No matter how long this SEPTA strike lasts, let’s hope Day 2 was rock bottom. It couldn’t get much worse.
An R5 Paoli train caught fire yesterday during the morning rush, just outside the Overbrook station. A SEPTA official said the likely cause was electrical.
The train was packed with nearly 700 passengers. Nobody was injured, but the suburban commuter line was shut down for two hours, complicating an already chaotic rush hour. Many commuters walked off the tracks to look for alternatives. Others waited for help from SEPTA.
SEPTA spokesman Richard Maloney said the transit agency tried to send “rescue” buses to the scene to transport stranded passengers, but picketers from Transport Workers Local 234 prevented the buses from leaving the Victory terminal at 69th Street.
Victory Division buses serve Delaware County and the Main Line, and its employees are not on strike. But the picketers from the city division allowed buses to move about once every 45 minutes, and SEPTA got only four buses to the burned-out train.
“Despicable,” Maloney said. “It was a whole new population that they can inflict pain on.”
Eventually, the city sent school buses to pick up some of the passengers.
The massive inconvenience of a strike is a given. But compounding a potential public safety hazard, by blocking buses intended to retrieve passengers who escaped a fire, takes the union’s irresponsibility to a different level.
In spite of enduring delays and higher costs, commuters are mostly taking it in stride. Some are carpooling, or riding bikes.
City schools set up blogs for students who cannot make it to class, so they can keep up with assignments.

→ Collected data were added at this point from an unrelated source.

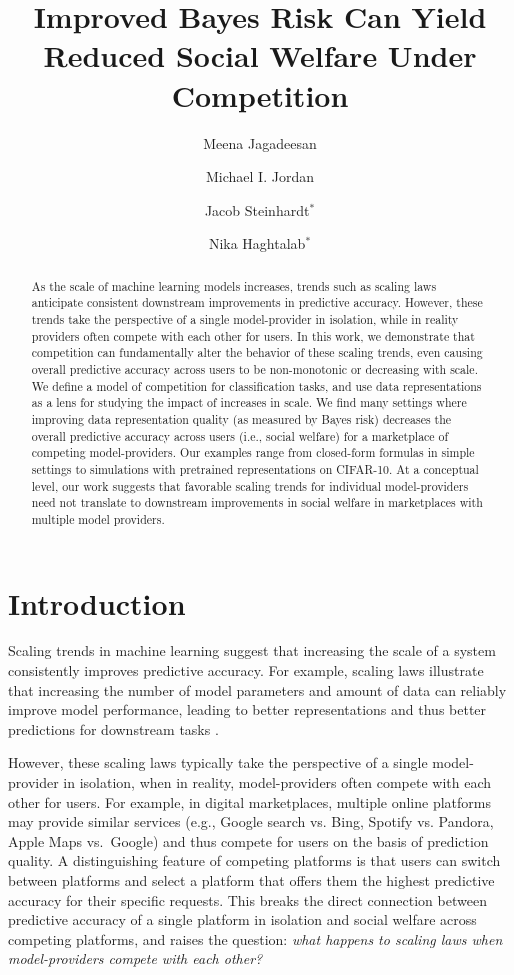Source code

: \documentclass[letterpaper,11pt]{article}
\title{\Large{Improved Bayes Risk Can Yield Reduced Social Welfare Under Competition}}
\author{Meena Jagadeesan}
\author{Michael I. Jordan}
\author{Jacob Steinhardt$^*$}
\author{Nika Haghtalab$^*$}
\affil{University of California, Berkeley}
\date{}%
\theoremstyle{plain}
\begin{document}
\maketitle

\begin{abstract}
As the scale of machine learning models increases, trends such as scaling laws anticipate consistent downstream improvements in predictive accuracy. However, these trends take the perspective of a single model-provider in isolation, while in reality providers often compete with each other for users. In this work, we demonstrate that competition can fundamentally alter the behavior of these scaling trends, even causing overall predictive accuracy across users to be non-monotonic or decreasing with scale. We define a model of competition for classification tasks, and use data representations as a lens for studying the impact of increases in scale. We find many settings where improving data representation quality (as measured by Bayes risk) decreases the overall predictive accuracy across users (i.e., social welfare) for a marketplace of competing model-providers. Our examples range from closed-form formulas in simple settings to simulations with pretrained representations on CIFAR-10. 
At a conceptual level, our work suggests that favorable scaling trends for individual model-providers need not translate to downstream improvements in  social welfare in marketplaces with  multiple model providers. 
\end{abstract}

\section{Introduction}

Scaling trends in machine learning suggest that increasing the scale of a system consistently improves predictive accuracy. For example, scaling laws illustrate that increasing the number of model parameters  \citep{K20, SK20, B21} and amount of data \citep{H22} can reliably improve model performance, leading to better representations and thus better predictions for downstream tasks \citep{hernandez2021scaling}. 


\def\thefootnote{*}\def\thefootnote{\arabic{footnote}}

However, these scaling laws typically take the perspective of a single model-provider in isolation, when in reality, model-providers often compete with each other for users. For example, in digital marketplaces, multiple online platforms  may provide similar services (e.g., Google search vs. Bing, Spotify vs. Pandora, Apple Maps vs.\ Google) and thus compete for users  on the basis of prediction quality. A distinguishing feature of competing platforms is that users can switch between platforms and select a platform that offers them the highest predictive accuracy for their specific requests. This breaks the direct connection between predictive accuracy of a single platform in isolation and social welfare across competing platforms, and raises the question: \textit{what happens to scaling laws when model-providers compete with each other?}
\end{document}
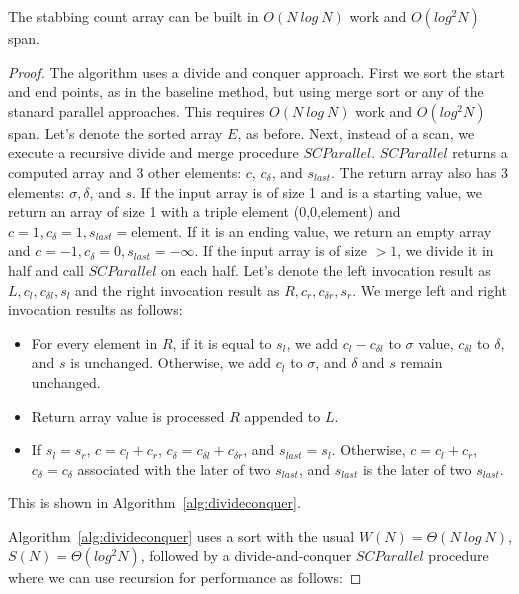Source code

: \begin{lemma}
The stabbing count array can be built in $O(N~log~N)$ work and
$O(log^2 N)$ span.
\end{lemma}

\begin{proof}
The algorithm uses a divide and conquer approach.  First we sort the
start and end points, as in the baseline method, but using merge sort
or any of the stanard parallel approaches.  This requires $O(N~log~N)$
work and $O(log^2 N)$ span.  Let's denote the sorted array $E$, as
before.  Next, instead of a scan, we execute a recursive divide and
merge procedure $SCParallel$.  $SCParallel$ returns a computed array
and 3 other elements: $c$, $c_{\delta}$, and $s_{last}$.  The return
array also has 3 elements: $\sigma, \delta$, and $s$.  If the input
array is of size 1 and is a starting value, we return an array of size
1 with a triple element (0,0,element) and $c=1, c_{\delta}=1,
s_{last}=$element.  If it is an ending value, we return an empty array
and $c=-1, c_{\delta}=0, s_{last}=-\infty$.  If the input array is of
size $>1$, we divide it in half and call $SCParallel$ on each half.
Let's denote the left invocation result as $L, c_l, c_{\delta l}, s_l$
and the right invocation result as $R, c_r, c_{\delta r}, s_r$.  We
merge left and right invocation results as follows: 

\begin{itemize}
\item For every element in $R$, if it is equal to $s_l$, we add
  $c_l-c_{\delta l}$ to $\sigma$ value, $c_{\delta l}$ to $\delta$,
  and $s$ is unchanged.  Otherwise, we add $c_l$ to $\sigma$, and
  $\delta$ and $s$ remain unchanged.
\item Return array value is processed $R$ appended to $L$.
\item If $s_l=s_r$, $c=c_l + c_r$, $c_{\delta} =
  c_{\delta l} + c_{\delta r}$, and $s_{last}=s_l$.  Otherwise,
  $c=c_l + c_r$, $c_{\delta}=c_{\delta}$ associated with the later of
  two $s_{last}$, and $s_{last}$ is the later of two $s_{last}$.
\end{itemize}

This is shown in Algorithm~\ref{alg:divideconquer}.


Algorithm~\ref{alg:divideconquer} uses a sort with the usual $W(N) =
\Theta(N~log~N)$, $S(N) = \Theta(log^2 N)$, followed by a
divide-and-conquer $SCParallel$ procedure where we can use
recursion for performance as follows:


\end{proof}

The cycling club at Central High School set up a “valet” service for students who ride to school, parking bikes in a gym.
The more details to emerge from the reasonable contract that SEPTA offered its largest union, the more difficult it is to understand why Local 234 decided to walk out. The two sides reportedly were only $4 million apart when negotiations broke down. Gov. Rendell and Rep. Bob Brady (D., Pa.) were working again yesterday to resolve the impasse.
In the meantime, those involved with this strike can’t just throw public safety under the bus.